“Usted ha cambiado fundamentalmente la forma de hacer teatro porque ahora los estudiantes puede aprender historia por intermedio de un musical”, dijo Judith Rodin a Lin-Manuel Miranda, creador del musical Hamilton. “Estamos construyendo una sociedad más participativa y los estudiantes podrán aprender a forjar su propio destino”.

Robin es la presidenta de la Fundación Rockefeller que acaba de donar un millón y medio de dólares para que 20,000 estudiantes de las escuelas públicas de la ciudad de Nueva York puedan ver el año entrante la obra Hamilton en el Teatro Richard Rodgers de Broadway.

“Vamos a inspirar a miles de niños porque Hamilton fue un inmigrante caribeño y uno de los Fundadores de la Patria”, dijo Lin-Manuel Miranda, quien escribió el libreto, la música y la letra de este musical que combina hip-hop, pop, blues y jazz.

El primer show para estudiantes será el 13 de abril del 2016, la entrada costará 10 dólares y beneficiará a alumnos de décimo primer grado. “Hamilton fue un verdadero neoyorquino y ésta obra lleva la enseñanza a un nivel superior”, dijo Mosés Ojeda, director de la escuela secundaria Thomas A. Edison, especializada en educación técnica y cuyos alumnos serán los primeros beneficiados.

Carmen Fariña, canciller de educación de las ciudad de Nueva York, dijo estar muy complacida y emocionada con esta integración que favorece la educación de la juventud. “La historia adquiere vida con este musical que está lleno de emociones y posee un vocabulario fuerte y revolucionario”.

La canciller Fariña agradeció a Lin-Manuel y a su padre Luis Miranda por pensar y devolverle parte de su éxito a la ciudad de Nueva York. “El reparto de la obra es multirracial y algunos estudiantes podrán aprender inglés con este musical. Nosotros nos enfocaremos en escoger primero a las escuelas y a los estudiantes que no está expuestos a la experiencia del teatro”, añadió la canciller Fariña.

En el escenario en donde se presenta Hamilton, desde la izquierda, Lesley Herrmann, Judith Rodin, Lin-Manuel Miranda, Jeffrey Seller, Carmen Fariña y Moses Ojeda.

En el escenario en donde se presenta Hamilton, desde la izquierda, Lesley Herrmann, Judith Rodin, Lin-Manuel Miranda, Jeffrey Seller, Carmen Fariña y Moses Ojeda.

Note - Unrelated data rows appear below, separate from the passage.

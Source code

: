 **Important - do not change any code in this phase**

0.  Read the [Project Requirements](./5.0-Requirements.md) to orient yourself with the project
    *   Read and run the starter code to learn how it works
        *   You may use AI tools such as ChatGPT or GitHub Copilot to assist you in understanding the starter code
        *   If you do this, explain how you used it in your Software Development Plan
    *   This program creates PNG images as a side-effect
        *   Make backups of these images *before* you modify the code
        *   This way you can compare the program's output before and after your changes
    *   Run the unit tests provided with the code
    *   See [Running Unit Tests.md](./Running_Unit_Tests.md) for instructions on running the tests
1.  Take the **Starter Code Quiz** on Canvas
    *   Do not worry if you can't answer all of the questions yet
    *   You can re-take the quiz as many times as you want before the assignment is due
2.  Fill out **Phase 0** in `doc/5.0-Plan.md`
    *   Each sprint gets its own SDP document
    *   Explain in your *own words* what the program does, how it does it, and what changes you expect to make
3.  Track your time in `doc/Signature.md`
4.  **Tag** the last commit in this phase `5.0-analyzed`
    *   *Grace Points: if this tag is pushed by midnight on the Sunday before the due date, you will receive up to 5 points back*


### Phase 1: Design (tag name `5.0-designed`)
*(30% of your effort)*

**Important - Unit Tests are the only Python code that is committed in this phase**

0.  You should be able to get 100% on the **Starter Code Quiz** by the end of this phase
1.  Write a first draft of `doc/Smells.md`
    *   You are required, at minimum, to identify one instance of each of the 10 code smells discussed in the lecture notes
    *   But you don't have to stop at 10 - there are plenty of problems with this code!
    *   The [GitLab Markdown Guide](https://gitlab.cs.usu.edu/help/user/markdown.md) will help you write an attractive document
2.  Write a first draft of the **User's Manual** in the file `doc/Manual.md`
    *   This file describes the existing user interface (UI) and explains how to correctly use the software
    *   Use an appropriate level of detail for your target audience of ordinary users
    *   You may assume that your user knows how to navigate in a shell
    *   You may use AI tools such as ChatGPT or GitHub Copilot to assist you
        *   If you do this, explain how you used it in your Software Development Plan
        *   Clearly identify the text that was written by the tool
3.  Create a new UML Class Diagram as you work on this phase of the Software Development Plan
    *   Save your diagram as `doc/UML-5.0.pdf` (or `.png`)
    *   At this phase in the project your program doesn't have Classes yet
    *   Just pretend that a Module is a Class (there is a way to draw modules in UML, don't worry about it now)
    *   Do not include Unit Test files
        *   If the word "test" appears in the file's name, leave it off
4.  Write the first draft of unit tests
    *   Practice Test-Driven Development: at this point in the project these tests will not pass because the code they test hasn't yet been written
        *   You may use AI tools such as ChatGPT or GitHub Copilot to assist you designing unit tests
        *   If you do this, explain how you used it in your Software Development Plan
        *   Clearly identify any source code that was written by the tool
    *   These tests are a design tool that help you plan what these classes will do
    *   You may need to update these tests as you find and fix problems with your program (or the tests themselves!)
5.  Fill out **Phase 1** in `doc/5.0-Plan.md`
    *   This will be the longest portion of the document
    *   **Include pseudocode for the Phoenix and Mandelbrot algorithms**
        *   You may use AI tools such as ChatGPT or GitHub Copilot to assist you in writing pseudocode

Lesley Herrmann, directora ejecutiva de Gilder Lehrman, la institución que recibió el dinero y especializada en historia estadounidense, dijo que la historia es una manera más amplia de ver la vida, que el 60 por ciento de los estudiantes pierden los exámenes de historia y que en Estados Unidos se está perdiendo el amor por la historia. “Pero ha llegado la obra Hamilton para arrojar una luz de esperanza y los estudiantes recibirán información histórica tres meses antes de ver el show. Lin-Manuel es un poeta que está cambiando todo”, dijo Herrmann.

“Usaremos la obra Hamilton para enseñar historia y la Constitución de esta nación”, dijo Jeffrey Seller, productor de Hamilton, la obra que ha vendido todas las entradas de sus primeros meses de funciones y ha logrado excelentes reseñas. Seller también habló de su amor por el entablado desde que era niño. “Con Hamilton queremos encender en la juventud esa misma llama de amor por el teatro que sentí cuando era niño”, concluyó Seller en el escenario del Teatro Richard Rodgers de la calle 46 de Manhattan.